=== Provided data ===

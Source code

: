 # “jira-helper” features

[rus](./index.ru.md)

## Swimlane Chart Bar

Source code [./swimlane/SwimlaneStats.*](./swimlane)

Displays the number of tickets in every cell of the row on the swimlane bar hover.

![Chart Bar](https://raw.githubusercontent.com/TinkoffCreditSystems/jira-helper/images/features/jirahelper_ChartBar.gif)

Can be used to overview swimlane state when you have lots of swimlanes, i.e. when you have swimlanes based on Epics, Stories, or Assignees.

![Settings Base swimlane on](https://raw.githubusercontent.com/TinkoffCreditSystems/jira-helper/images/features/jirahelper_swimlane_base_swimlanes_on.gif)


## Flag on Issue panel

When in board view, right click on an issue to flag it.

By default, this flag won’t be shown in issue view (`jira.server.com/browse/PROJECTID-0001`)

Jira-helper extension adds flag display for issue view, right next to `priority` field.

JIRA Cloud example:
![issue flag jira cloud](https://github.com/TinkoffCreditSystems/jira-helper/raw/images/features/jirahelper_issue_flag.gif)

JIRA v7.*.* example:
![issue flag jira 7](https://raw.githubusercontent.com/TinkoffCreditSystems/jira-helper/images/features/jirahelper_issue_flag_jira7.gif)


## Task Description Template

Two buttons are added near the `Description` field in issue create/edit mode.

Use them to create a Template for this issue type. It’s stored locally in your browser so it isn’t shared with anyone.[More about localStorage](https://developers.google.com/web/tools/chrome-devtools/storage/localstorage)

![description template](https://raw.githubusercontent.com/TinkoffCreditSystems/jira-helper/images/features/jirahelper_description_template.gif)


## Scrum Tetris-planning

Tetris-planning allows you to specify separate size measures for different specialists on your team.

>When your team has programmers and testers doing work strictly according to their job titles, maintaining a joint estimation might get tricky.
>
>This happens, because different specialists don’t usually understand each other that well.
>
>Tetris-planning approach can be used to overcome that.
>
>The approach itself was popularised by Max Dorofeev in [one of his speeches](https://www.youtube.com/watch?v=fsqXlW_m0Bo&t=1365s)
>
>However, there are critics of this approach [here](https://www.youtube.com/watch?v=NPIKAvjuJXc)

===
=== Provided data ===

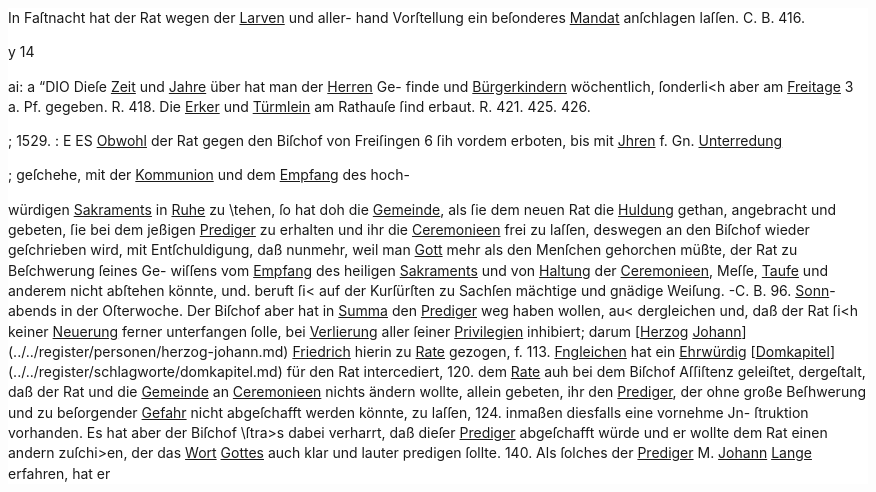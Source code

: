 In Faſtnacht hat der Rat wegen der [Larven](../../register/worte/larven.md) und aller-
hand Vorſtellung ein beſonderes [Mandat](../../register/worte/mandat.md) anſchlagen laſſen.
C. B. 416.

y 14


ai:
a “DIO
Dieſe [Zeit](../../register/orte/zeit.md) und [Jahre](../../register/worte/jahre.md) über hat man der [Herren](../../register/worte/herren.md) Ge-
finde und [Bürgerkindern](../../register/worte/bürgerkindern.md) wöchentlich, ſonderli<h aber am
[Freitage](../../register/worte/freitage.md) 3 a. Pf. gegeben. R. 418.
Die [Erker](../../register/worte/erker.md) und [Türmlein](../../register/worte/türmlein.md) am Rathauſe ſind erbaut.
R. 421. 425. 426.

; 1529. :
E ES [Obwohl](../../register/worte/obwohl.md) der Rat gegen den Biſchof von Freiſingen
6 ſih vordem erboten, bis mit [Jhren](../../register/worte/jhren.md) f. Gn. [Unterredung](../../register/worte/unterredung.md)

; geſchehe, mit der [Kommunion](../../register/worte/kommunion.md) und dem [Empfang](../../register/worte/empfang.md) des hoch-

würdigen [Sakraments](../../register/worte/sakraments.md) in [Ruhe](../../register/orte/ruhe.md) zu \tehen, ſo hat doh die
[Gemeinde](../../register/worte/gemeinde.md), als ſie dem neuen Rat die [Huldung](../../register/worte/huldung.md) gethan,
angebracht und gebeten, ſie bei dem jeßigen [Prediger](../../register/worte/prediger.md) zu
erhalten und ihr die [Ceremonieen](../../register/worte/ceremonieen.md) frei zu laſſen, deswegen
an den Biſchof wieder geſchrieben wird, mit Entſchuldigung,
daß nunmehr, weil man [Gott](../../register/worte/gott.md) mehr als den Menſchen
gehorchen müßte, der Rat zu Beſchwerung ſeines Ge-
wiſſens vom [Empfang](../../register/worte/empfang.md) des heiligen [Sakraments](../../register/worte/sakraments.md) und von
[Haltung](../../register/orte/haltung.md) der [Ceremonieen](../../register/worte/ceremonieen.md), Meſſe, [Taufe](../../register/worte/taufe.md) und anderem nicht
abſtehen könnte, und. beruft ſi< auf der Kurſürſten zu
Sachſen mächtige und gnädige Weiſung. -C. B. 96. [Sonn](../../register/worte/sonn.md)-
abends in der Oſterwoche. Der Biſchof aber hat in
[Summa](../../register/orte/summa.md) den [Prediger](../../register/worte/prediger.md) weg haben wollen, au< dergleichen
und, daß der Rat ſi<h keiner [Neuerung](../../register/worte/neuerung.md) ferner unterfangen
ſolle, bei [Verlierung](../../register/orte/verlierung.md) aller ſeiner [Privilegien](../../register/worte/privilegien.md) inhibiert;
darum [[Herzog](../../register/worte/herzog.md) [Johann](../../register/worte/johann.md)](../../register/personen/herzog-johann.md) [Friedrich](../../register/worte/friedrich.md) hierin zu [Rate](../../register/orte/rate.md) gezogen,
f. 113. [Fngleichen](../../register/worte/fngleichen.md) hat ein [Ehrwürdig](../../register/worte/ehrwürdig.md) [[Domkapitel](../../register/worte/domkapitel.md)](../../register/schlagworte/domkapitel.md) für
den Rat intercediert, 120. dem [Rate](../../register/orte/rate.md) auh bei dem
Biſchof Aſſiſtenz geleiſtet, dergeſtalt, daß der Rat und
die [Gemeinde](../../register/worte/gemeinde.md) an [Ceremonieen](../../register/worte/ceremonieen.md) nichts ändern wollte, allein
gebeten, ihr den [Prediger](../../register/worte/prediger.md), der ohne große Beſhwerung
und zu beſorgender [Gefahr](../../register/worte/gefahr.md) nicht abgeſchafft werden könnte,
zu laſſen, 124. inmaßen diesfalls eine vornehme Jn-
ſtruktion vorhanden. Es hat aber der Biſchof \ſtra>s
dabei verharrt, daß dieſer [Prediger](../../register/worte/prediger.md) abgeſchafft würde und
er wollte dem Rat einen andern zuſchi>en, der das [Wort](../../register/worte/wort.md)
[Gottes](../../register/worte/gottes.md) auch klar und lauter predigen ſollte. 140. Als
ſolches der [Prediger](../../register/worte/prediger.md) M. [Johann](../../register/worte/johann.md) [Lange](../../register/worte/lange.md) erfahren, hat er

===

● **Exercise details**
Copy out, exactly and alone, the lines of the entries above between the ones holding "abends in der" and "er wollte dem", inclusive.

● **Response area**
abends in der Oſterwoche. Der Biſchof aber hat in
[Summa](../../register/orte/summa.md) den [Prediger](../../register/worte/prediger.md) weg haben wollen, au< dergleichen
und, daß der Rat ſi<h keiner [Neuerung](../../register/worte/neuerung.md) ferner unterfangen
ſolle, bei [Verlierung](../../register/orte/verlierung.md) aller ſeiner [Privilegien](../../register/worte/privilegien.md) inhibiert;
darum [[Herzog](../../register/worte/herzog.md) [Johann](../../register/worte/johann.md)](../../register/personen/herzog-johann.md) [Friedrich](../../register/worte/friedrich.md) hierin zu [Rate](../../register/orte/rate.md) gezogen,
f. 113. [Fngleichen](../../register/worte/fngleichen.md) hat ein [Ehrwürdig](../../register/worte/ehrwürdig.md) [[Domkapitel](../../register/worte/domkapitel.md)](../../register/schlagworte/domkapitel.md) für
den Rat intercediert, 120. dem [Rate](../../register/orte/rate.md) auh bei dem
Biſchof Aſſiſtenz geleiſtet, dergeſtalt, daß der Rat und
die [Gemeinde](../../register/worte/gemeinde.md) an [Ceremonieen](../../register/worte/ceremonieen.md) nichts ändern wollte, allein
gebeten, ihr den [Prediger](../../register/worte/prediger.md), der ohne große Beſhwerung
und zu beſorgender [Gefahr](../../register/worte/gefahr.md) nicht abgeſchafft werden könnte,
zu laſſen, 124. inmaßen diesfalls eine vornehme Jn-
ſtruktion vorhanden. Es hat aber der Biſchof \ſtra>s
dabei verharrt, daß dieſer [Prediger](../../register/worte/prediger.md) abgeſchafft würde und
er wollte dem Rat einen andern zuſchi>en, der das [Wort](../../register/worte/wort.md)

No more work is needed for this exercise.